To recap briefly, we denote the loss of predicting the probability \(p\) when the label \(y\) (1 for positive, 0 for negative) as \(\ell(y, p)\). Then the conditional risk for \(\ell\) of guessing \(p\) when \(y\) has probability \(\eta\) of being positive is \[ L(\eta,p) = (1-\eta)\,\ell(0,p) + \eta\,\ell(1,p). \]

The best possible estimate under this loss in terms of minimising the risk at when the probability of a positive label is \(\eta\) is the *(point-wise) Bayes risk* at \(\eta\), which I will denote as \[
L^*(\eta) = \min_{p \in [0,1]} L(\eta, p).
\]

As argued in the previous post, a sensible loss is one that is *Fisher consistent*, that is, one with a risk that is minimised when \(p=\eta\). Such a loss is called *proper* and its risk and Bayes risk are closely related. Specifically, \(L^*(\eta) = L(\eta,\eta)\).

This relationship makes it trivial to compute the point-wise Bayes risk for any proper loss. For example, square loss is defined to be \(\ell_{\text{sq}}(y,p) = y\,(1-p)^2 + (1-y)\,p^2\) and so its point-wise Bayes risk is \[ L^*_{\text{sq}}(\eta) = L_{\text{sq}}(\eta,\eta) = \eta(1-\eta)^2 + (1-\eta)\eta^2 = \eta(1-\eta). \]

Log loss is \(\ell_{\text{log}}(y,p) = -y\log(p) - (1-y)\log(1-p)\) and so its Bayes risk is \[ L^*_{\text{log}}(\eta) = -\eta\log(\eta) - (1-\eta)\log(1-\eta). \]

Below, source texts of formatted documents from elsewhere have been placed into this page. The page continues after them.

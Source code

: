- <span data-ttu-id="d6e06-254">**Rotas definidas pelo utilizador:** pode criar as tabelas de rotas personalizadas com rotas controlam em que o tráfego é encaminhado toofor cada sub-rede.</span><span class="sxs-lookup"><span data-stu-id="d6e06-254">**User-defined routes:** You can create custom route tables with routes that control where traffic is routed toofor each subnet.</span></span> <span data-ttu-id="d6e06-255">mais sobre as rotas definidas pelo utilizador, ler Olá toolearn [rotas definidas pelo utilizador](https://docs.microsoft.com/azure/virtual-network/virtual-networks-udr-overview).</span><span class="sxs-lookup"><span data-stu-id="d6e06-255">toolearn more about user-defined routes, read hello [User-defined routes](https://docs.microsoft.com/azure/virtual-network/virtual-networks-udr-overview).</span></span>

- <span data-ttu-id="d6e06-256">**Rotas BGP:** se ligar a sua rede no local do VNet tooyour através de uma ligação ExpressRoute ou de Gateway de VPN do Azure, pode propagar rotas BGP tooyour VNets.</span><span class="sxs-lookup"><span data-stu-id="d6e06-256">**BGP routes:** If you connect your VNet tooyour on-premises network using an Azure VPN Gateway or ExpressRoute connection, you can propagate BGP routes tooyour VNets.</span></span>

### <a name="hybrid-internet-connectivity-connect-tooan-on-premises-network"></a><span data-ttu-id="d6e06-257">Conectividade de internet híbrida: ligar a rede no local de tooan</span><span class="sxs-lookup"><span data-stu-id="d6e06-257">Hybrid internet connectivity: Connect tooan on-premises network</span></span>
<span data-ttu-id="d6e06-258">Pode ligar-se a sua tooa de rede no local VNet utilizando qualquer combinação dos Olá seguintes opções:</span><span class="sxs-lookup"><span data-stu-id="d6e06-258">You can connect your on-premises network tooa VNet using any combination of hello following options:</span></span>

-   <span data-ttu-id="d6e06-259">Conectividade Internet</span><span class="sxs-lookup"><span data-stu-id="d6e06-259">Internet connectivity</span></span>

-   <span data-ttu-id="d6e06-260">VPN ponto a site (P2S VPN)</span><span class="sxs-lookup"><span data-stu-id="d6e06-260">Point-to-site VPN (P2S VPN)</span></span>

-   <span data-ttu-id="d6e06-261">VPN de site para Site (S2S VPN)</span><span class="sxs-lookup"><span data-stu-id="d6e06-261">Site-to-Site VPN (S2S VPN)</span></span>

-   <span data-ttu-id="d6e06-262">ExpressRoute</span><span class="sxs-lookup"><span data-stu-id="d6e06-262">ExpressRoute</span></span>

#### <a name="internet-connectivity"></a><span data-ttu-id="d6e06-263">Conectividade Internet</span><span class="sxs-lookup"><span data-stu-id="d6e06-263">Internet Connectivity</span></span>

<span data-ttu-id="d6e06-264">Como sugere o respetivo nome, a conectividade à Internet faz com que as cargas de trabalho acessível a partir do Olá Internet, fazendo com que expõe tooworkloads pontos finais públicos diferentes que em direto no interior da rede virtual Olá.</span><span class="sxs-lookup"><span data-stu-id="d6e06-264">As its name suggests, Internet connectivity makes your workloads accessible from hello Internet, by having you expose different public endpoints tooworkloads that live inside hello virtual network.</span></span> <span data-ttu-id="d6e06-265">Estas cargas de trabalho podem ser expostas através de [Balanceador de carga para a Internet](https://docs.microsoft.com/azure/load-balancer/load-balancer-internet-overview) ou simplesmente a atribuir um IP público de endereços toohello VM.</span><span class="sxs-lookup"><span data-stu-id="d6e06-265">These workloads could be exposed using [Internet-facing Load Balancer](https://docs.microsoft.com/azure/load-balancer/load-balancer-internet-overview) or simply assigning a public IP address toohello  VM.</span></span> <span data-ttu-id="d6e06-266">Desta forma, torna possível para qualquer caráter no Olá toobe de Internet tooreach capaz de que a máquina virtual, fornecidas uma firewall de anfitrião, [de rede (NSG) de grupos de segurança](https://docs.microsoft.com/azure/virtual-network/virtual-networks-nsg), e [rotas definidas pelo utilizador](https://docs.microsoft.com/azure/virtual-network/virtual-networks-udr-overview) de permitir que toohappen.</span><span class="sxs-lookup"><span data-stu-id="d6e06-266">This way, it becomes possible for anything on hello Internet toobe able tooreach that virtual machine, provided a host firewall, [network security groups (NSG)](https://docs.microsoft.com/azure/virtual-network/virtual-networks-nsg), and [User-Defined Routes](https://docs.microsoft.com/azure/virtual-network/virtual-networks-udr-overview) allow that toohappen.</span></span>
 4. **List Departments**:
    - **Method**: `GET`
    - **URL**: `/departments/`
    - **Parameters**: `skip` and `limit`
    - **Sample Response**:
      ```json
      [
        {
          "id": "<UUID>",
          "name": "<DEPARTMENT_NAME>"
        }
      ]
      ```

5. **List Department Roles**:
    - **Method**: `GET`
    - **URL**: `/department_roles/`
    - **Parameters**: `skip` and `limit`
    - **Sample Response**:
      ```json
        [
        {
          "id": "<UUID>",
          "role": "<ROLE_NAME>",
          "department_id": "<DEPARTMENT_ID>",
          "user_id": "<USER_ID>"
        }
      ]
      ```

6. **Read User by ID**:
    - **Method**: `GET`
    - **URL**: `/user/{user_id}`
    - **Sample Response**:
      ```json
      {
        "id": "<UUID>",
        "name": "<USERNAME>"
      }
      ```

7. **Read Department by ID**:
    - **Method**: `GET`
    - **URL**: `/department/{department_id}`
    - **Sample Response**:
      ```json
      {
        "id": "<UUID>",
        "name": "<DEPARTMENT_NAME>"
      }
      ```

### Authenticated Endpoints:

One useful property of point-wise Bayes risk functions for proper losses is that they are necessarily concave. That is, a line joining any two points on the graph of \(L^*\) lies entirely below \(L^*\).

The quickest way to establish this is via a well-known result regarding concave functions is that the point-wise minimum of a set of concave functions is concave.^{1} Then, for note that for any fixed \(p\in[0,1]\) the function \(L(\eta,p)\) is linear in \(\eta\) since the terms \(\ell(1,p)\) and \(\ell(0,p)\) are constant. Since linear functions are concave and, by definition, \(L^*\) is their point-wise minimum we see that \(L^*\) must also be concave.

Concave functions have many useful properties that have implications for the study of point-wise risks. Firstly, they are necessarily continuous, and secondly, if they are twice differentiable, their second derivatives are non-positive. That is, for all \(\eta\), \[ (L^*)''(\eta) \leq 0 \]

which also implies that their first derivatives are monotonically decreasing.^{2}

As we will see in the next post, the converse of this holds too. That is, each concave function on \([0,1]\) can be interpreted as the point-wise Bayes risk for some proper loss.

See, for example, §3.2.3 of Boyd & Vandenberghe’s freely available book Convex Optimization.↩

You can easily check this is the case for the log- and square-losses.↩